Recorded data
══════════════════════════════
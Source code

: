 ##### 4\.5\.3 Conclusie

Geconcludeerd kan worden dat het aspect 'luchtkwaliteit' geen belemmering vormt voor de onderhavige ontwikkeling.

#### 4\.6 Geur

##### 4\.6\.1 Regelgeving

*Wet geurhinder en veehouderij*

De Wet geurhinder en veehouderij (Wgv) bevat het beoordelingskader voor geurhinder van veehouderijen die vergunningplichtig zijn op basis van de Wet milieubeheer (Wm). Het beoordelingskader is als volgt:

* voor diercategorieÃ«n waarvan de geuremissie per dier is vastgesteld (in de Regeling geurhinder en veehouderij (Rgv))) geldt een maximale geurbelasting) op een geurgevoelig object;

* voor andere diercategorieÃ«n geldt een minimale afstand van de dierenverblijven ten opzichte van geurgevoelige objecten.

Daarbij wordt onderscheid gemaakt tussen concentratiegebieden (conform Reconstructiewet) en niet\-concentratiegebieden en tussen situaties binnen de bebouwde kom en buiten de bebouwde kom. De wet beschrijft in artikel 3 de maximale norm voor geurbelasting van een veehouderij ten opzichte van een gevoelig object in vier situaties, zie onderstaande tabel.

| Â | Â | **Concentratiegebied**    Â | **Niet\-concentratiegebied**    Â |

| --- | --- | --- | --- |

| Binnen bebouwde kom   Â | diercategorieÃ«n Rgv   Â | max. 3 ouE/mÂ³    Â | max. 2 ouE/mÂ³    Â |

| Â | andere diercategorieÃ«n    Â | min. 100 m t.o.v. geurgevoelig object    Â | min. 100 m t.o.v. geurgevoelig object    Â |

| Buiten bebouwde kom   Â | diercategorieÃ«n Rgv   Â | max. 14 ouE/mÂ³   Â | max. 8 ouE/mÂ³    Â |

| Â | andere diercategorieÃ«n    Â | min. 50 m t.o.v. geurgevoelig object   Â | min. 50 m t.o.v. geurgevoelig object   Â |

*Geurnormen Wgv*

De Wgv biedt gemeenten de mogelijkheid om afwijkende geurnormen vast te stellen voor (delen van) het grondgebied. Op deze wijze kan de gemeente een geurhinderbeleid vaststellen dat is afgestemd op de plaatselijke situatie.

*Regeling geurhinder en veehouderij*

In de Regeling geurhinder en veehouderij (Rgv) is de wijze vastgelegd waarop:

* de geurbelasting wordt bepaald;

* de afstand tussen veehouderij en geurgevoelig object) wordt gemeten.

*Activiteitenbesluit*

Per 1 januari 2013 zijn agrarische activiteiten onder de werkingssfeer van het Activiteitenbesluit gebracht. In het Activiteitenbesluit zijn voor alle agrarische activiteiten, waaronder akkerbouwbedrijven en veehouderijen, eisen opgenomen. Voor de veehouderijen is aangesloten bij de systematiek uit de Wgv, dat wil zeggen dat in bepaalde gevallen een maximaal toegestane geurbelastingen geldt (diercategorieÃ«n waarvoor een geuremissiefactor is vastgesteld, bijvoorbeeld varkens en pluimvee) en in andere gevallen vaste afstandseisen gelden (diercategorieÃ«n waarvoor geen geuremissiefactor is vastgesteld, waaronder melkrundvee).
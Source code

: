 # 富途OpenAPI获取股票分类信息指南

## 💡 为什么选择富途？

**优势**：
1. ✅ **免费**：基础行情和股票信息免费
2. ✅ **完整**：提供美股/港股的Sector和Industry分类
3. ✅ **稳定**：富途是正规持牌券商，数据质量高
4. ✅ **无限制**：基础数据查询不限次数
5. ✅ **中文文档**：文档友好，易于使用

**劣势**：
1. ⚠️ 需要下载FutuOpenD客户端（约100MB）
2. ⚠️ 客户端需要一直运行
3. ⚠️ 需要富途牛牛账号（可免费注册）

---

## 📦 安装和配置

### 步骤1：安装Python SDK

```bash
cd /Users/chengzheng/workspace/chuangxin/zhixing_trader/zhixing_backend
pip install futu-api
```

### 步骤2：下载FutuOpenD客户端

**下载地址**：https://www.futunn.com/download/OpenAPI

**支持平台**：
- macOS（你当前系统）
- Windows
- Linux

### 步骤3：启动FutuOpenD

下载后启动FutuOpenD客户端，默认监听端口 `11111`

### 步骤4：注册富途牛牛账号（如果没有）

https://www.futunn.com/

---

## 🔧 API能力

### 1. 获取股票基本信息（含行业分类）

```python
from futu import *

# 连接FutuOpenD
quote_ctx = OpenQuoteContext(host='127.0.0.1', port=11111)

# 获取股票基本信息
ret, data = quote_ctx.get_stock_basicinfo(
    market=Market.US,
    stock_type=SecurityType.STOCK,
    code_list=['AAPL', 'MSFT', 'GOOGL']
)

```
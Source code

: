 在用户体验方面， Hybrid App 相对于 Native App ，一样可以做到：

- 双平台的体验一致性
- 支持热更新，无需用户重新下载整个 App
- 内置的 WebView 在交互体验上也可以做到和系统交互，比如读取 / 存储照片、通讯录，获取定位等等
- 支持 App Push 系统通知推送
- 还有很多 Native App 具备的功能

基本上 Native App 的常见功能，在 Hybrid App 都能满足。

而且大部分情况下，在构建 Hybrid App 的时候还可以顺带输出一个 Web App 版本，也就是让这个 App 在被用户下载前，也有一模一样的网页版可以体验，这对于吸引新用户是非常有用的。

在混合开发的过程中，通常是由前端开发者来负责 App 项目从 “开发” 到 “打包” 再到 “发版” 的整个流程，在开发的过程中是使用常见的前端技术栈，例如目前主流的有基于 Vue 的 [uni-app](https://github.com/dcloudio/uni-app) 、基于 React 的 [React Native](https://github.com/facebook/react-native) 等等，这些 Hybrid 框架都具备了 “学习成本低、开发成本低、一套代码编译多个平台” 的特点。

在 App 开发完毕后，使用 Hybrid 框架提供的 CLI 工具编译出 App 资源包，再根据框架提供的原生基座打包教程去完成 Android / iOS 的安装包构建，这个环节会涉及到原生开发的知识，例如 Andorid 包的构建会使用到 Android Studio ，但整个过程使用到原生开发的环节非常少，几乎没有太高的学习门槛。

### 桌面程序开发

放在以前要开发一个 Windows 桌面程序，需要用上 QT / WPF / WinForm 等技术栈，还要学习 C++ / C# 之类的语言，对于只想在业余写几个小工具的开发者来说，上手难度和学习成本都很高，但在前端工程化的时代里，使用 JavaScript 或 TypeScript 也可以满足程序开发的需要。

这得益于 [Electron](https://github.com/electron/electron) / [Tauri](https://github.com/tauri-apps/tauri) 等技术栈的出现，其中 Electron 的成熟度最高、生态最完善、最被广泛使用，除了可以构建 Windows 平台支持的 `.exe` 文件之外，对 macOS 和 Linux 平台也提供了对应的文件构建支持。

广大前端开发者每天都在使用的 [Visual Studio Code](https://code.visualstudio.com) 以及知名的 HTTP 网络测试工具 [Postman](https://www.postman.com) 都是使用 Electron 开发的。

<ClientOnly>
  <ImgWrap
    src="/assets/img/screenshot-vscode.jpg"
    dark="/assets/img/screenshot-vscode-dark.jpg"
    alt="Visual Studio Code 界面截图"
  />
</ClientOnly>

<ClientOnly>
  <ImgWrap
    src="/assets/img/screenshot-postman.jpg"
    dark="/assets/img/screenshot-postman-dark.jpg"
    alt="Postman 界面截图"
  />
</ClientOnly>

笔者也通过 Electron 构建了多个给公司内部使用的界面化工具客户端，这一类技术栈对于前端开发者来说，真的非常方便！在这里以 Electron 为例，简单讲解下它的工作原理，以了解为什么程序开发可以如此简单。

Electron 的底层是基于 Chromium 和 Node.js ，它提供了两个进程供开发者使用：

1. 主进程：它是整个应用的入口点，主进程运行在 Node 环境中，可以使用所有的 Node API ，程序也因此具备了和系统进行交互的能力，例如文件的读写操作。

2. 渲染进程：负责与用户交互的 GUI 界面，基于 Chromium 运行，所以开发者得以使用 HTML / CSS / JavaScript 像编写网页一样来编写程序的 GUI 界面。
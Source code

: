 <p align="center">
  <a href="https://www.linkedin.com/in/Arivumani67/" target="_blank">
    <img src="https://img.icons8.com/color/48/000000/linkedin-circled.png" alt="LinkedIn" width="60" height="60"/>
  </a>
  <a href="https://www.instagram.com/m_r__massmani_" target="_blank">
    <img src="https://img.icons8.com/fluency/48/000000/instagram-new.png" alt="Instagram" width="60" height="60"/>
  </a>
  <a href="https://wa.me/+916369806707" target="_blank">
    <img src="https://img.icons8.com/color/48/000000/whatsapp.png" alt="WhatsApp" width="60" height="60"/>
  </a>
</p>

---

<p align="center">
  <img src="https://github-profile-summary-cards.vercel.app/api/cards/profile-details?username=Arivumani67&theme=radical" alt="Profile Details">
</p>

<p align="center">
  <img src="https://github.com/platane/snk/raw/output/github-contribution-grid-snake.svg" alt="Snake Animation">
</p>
══════════════════════════════
Instructions to follow -> Which lines of the entries above contain the string "zijn"? Copy each one.

Answer box ->
De Wet geurhinder en veehouderij (Wgv) bevat het beoordelingskader voor geurhinder van veehouderijen die vergunningplichtig zijn op basis van de Wet milieubeheer (Wm). Het beoordelingskader is als volgt:
Per 1 januari 2013 zijn agrarische activiteiten onder de werkingssfeer van het Activiteitenbesluit gebracht. In het Activiteitenbesluit zijn voor alle agrarische activiteiten, waaronder akkerbouwbedrijven en veehouderijen, eisen opgenomen. Voor de veehouderijen is aangesloten bij de systematiek uit de Wgv, dat wil zeggen dat in bepaalde gevallen een maximaal toegestane geurbelastingen geldt (diercategorieÃ«n waarvoor een geuremissiefactor is vastgesteld, bijvoorbeeld varkens en pluimvee) en in andere gevallen vaste afstandseisen gelden (diercategorieÃ«n waarvoor geen geuremissiefactor is vastgesteld, waaronder melkrundvee).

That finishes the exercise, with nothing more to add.